Take each line in the entries below that holds "stockage" and show it.

Stored data
»»

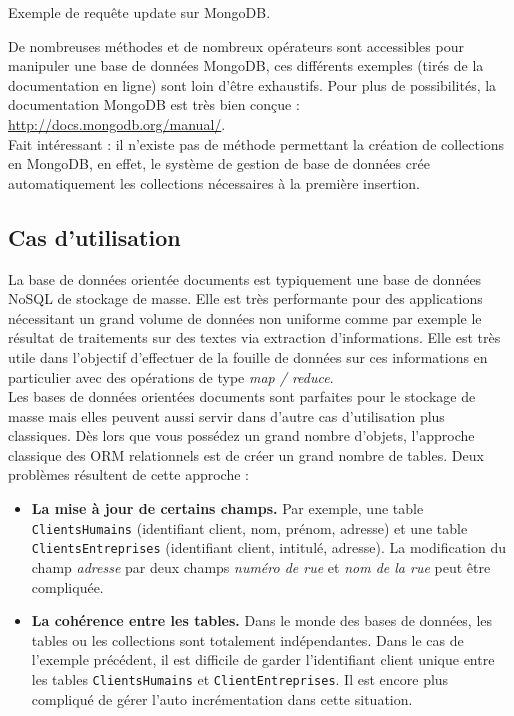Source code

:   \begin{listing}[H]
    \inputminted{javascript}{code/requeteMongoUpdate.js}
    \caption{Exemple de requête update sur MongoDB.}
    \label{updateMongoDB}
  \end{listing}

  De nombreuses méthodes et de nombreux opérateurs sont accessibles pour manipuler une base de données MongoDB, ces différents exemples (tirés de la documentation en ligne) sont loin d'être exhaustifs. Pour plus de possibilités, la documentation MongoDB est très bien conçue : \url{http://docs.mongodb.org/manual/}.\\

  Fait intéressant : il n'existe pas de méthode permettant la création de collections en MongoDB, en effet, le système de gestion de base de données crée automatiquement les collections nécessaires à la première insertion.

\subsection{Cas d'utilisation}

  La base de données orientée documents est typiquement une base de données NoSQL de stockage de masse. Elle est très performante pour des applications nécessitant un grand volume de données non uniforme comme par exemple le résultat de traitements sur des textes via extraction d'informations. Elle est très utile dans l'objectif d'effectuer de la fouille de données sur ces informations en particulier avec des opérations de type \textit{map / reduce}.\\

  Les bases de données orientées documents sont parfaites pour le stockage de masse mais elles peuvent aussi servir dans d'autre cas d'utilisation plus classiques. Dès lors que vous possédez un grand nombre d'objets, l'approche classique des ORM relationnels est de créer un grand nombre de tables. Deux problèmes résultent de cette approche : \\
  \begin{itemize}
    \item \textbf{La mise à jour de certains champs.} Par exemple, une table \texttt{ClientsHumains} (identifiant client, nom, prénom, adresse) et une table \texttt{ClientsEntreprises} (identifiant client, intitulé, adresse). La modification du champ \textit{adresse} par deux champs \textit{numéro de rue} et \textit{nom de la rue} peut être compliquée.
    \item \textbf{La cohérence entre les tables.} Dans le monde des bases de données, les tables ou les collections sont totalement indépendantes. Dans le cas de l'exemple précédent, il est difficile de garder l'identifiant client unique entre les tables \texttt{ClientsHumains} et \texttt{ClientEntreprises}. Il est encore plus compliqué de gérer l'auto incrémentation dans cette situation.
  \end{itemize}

««
»»

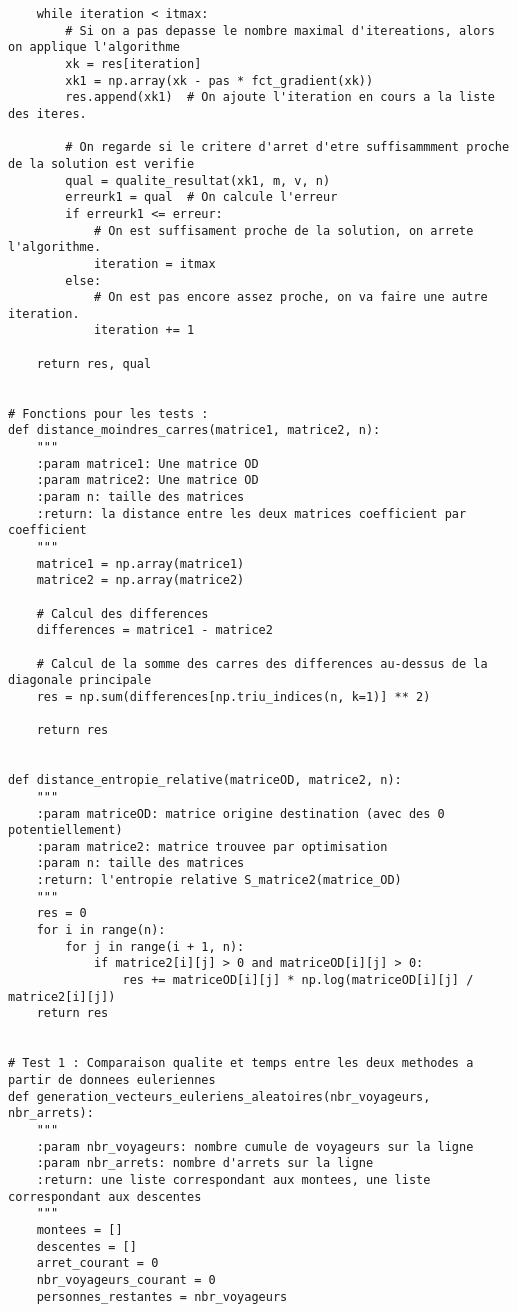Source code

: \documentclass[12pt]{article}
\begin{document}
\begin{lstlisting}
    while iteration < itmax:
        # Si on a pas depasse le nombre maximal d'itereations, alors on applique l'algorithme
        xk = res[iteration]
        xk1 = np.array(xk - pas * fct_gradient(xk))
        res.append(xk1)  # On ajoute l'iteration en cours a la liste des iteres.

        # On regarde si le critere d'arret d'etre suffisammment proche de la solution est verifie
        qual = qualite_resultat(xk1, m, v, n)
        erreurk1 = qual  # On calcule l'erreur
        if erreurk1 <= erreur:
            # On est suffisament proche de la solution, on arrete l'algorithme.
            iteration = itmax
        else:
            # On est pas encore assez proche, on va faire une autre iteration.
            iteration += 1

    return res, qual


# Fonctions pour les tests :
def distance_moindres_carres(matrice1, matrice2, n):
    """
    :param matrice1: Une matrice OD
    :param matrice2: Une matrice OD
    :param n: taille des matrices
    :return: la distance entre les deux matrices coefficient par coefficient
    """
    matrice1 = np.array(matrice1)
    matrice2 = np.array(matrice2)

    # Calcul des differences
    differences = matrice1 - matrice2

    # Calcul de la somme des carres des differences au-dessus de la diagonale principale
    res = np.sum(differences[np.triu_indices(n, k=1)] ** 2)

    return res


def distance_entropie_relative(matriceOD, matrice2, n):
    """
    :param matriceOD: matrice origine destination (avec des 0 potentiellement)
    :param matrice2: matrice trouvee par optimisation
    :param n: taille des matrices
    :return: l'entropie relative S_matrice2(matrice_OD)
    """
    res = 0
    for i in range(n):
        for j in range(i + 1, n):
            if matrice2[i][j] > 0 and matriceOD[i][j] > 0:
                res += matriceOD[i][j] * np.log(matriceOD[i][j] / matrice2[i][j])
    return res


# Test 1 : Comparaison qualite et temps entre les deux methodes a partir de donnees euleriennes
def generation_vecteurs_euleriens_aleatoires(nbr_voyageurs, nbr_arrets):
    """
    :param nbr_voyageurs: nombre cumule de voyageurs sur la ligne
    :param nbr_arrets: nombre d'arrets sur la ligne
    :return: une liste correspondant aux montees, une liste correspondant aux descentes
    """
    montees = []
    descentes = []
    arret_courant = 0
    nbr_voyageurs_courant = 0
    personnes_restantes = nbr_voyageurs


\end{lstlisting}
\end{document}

««

Problem solution =>
  La base de données orientée documents est typiquement une base de données NoSQL de stockage de masse. Elle est très performante pour des applications nécessitant un grand volume de données non uniforme comme par exemple le résultat de traitements sur des textes via extraction d'informations. Elle est très utile dans l'objectif d'effectuer de la fouille de données sur ces informations en particulier avec des opérations de type \textit{map / reduce}.\\
  Les bases de données orientées documents sont parfaites pour le stockage de masse mais elles peuvent aussi servir dans d'autre cas d'utilisation plus classiques. Dès lors que vous possédez un grand nombre d'objets, l'approche classique des ORM relationnels est de créer un grand nombre de tables. Deux problèmes résultent de cette approche : \\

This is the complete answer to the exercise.